ANSWER: N-grams are combinations of n sequential words, starting with bigrams (two words). Adding bigrams to feature sets improves the accuracy of text classification model.

This case is different, because with bigram features the accuracy has not improved, and the vocabulary is larger, which leads me to think that I might be overfitting the model. Coefficients have diminished.

(5) Try to improve the logistic regression classifier by passing a custom preprocessor to CountVectorizer. The preprocessing function runs on the raw text, before it is split into words by the tokenizer. Your preprocessor should try to normalize the input in various ways to improve generalization. For example, try lowercasing everything, replacing sequences of numbers with a single token, removing various other non-letter characters, and shortening long words. If you're not already familiar with regular expressions for manipulating strings, see https://docs.python.org/2/library/re.html, and re.sub() in particular. With your new preprocessor, how much did you reduce the size of the dictionary?
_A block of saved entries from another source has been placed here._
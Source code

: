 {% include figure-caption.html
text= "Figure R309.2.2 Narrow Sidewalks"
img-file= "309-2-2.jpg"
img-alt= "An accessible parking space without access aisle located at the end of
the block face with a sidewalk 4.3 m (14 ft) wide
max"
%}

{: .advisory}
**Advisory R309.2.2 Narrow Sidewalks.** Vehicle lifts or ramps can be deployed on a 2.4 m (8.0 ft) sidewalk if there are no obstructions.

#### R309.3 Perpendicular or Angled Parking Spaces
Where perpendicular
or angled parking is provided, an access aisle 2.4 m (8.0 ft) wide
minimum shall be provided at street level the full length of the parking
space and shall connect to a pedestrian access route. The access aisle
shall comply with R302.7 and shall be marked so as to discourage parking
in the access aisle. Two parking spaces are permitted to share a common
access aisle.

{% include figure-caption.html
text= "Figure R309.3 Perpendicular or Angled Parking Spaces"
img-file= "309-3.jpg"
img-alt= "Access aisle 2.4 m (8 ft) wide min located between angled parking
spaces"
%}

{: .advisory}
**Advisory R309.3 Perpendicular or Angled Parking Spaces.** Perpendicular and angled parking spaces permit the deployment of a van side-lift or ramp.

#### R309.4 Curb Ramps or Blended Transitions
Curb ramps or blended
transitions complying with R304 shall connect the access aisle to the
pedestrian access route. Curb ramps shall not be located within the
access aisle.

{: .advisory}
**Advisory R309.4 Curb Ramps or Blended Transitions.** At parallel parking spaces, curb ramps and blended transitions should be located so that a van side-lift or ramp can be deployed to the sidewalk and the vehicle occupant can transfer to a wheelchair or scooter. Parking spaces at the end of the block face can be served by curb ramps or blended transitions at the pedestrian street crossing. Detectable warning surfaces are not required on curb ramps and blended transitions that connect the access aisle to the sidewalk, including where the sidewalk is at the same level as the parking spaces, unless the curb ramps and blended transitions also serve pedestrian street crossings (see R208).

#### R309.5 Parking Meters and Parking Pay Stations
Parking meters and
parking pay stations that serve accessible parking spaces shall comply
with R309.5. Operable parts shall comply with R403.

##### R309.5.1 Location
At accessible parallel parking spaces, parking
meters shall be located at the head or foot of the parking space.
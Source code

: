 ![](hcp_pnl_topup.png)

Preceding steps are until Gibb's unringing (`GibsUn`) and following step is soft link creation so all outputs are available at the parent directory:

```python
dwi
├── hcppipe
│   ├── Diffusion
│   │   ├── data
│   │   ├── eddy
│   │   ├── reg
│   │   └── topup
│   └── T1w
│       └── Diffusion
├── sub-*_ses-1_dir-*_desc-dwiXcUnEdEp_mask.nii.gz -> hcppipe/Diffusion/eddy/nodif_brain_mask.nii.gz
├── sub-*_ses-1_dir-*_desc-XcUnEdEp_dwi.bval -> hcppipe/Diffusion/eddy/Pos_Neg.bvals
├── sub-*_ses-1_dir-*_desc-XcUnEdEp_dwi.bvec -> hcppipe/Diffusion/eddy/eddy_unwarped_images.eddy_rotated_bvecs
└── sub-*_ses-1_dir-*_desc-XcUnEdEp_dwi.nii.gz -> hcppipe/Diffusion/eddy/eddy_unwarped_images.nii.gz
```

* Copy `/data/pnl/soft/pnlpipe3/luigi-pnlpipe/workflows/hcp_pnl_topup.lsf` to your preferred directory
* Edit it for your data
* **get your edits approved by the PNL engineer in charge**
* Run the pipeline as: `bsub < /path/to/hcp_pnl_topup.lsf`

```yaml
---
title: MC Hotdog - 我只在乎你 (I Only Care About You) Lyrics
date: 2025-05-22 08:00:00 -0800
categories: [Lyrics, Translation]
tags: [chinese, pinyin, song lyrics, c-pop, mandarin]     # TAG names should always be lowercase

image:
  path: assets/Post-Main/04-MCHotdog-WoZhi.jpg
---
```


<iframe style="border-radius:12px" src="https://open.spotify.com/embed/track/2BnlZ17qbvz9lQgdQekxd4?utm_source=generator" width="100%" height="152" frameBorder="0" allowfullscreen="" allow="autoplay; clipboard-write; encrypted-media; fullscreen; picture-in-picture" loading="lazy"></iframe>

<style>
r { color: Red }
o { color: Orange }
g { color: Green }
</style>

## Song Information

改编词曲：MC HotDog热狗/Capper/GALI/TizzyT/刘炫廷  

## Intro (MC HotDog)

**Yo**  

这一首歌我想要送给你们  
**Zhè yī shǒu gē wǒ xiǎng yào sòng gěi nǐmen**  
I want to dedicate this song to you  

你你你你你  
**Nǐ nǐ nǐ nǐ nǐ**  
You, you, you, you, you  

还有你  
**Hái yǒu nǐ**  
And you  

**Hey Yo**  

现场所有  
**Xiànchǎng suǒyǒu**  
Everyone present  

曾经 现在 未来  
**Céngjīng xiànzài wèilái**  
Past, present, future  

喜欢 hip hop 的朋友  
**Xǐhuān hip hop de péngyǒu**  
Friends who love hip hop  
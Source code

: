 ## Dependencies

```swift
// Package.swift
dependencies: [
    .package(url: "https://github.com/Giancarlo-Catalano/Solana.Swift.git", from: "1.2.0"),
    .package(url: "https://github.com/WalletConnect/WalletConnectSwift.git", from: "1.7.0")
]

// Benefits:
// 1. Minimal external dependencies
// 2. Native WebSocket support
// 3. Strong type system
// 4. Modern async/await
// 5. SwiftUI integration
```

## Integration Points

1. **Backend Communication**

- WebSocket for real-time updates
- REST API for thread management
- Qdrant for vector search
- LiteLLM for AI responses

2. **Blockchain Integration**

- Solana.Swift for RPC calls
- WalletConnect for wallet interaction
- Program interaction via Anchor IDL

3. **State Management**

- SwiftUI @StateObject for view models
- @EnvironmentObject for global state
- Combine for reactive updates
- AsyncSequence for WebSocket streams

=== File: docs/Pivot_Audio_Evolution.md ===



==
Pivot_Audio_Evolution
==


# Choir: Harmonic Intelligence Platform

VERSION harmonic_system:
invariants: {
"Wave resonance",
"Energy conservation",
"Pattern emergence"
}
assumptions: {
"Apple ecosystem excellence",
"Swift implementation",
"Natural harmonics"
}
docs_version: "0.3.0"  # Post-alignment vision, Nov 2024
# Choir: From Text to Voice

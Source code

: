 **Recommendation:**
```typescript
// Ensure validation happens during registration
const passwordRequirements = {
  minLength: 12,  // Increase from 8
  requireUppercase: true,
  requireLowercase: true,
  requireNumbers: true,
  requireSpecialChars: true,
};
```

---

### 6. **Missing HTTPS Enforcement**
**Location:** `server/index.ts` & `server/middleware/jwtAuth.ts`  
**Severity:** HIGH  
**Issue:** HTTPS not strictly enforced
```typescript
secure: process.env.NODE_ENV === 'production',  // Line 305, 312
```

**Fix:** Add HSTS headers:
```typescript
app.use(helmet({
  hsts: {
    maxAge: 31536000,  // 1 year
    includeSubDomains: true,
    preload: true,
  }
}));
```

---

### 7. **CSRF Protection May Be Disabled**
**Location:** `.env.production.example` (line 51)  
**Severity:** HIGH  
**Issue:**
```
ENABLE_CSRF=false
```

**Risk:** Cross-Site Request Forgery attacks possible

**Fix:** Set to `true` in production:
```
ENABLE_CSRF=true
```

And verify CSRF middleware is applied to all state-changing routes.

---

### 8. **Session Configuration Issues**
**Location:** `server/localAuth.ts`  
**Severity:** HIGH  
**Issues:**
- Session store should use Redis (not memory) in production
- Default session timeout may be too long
For reference, I was able to improve dev F1 by 2 points.

In [186]:
def empty_preprocessor(s):
    return s

def better_preprocessor(s):

    string0=s.lower()
    
    p=re.compile(r'[0-9]')
    string1=p.sub('',string0)
    
    s=re.compile(r'[_\/\'":;?><,!#]')
    string2=s.sub("",string1)
                 
    l=re.compile(r'[a-z]{11,}')
    string3=l.sub("",string2)
                 
    l=re.compile(r'\b[a-z]{1,3}\b')
    string4=l.sub("",string3)
    
    return string4


def P5():

### STUDENT START ###

    # Logistic Regression with default preprocessor 
    
    print("Logistic Regression with default preprocessor")                 
    vect=CountVectorizer()
    transformed_training_data=vect.fit_transform(train_data)
    transformed_test_data=vect.transform(test_data)
    print("\nVocabulary size with default preprocessor:{}".format(len(vect.vocabulary_)))
    #print("Vocabulary content:",(vect.vocabulary_))
    
    
    lr = LogisticRegression()
    lr.fit(transformed_training_data, train_labels)
    pred=lr.predict(transformed_test_data)
    print("F1 score for Logistic Regression with empty preprocessor :",round(metrics.f1_score(test_labels,pred, average="weighted"),2),"\n") 
    print("\n")
 
    # Logistic Regression w/o preprocessor 
    
    print("Logistic Regression with empty preprocessor")                 
    vect=CountVectorizer(preprocessor=empty_preprocessor)
    transformed_training_data=vect.fit_transform(train_data)
    transformed_test_data=vect.transform(test_data)
    print("\nVocabulary size with empty preprocessor:{}".format(len(vect.vocabulary_)))
    #print("Vocabulary content:",(vect.vocabulary_))
      
    lr = LogisticRegression()
    lr.fit(transformed_training_data, train_labels)
    pred=lr.predict(transformed_test_data)
    print("F1 score for Logistic Regression with empty preprocessor :",round(metrics.f1_score(test_labels,pred, average="weighted"),2),"\n") 
    print("\n")
                
    # Logistic Regression w/preprocessor 
    
    print("Logistic Regression with better preprocessor")                 
    vect2=CountVectorizer(preprocessor=better_preprocessor)
    transformed_training_data=vect2.fit_transform(train_data)
    transformed_test_data=vect2.transform(test_data)
    print("\nVocabulary size:{}".format(len(vect2.vocabulary_)))
    #print("Vocabulary content:",(vect.vocabulary_))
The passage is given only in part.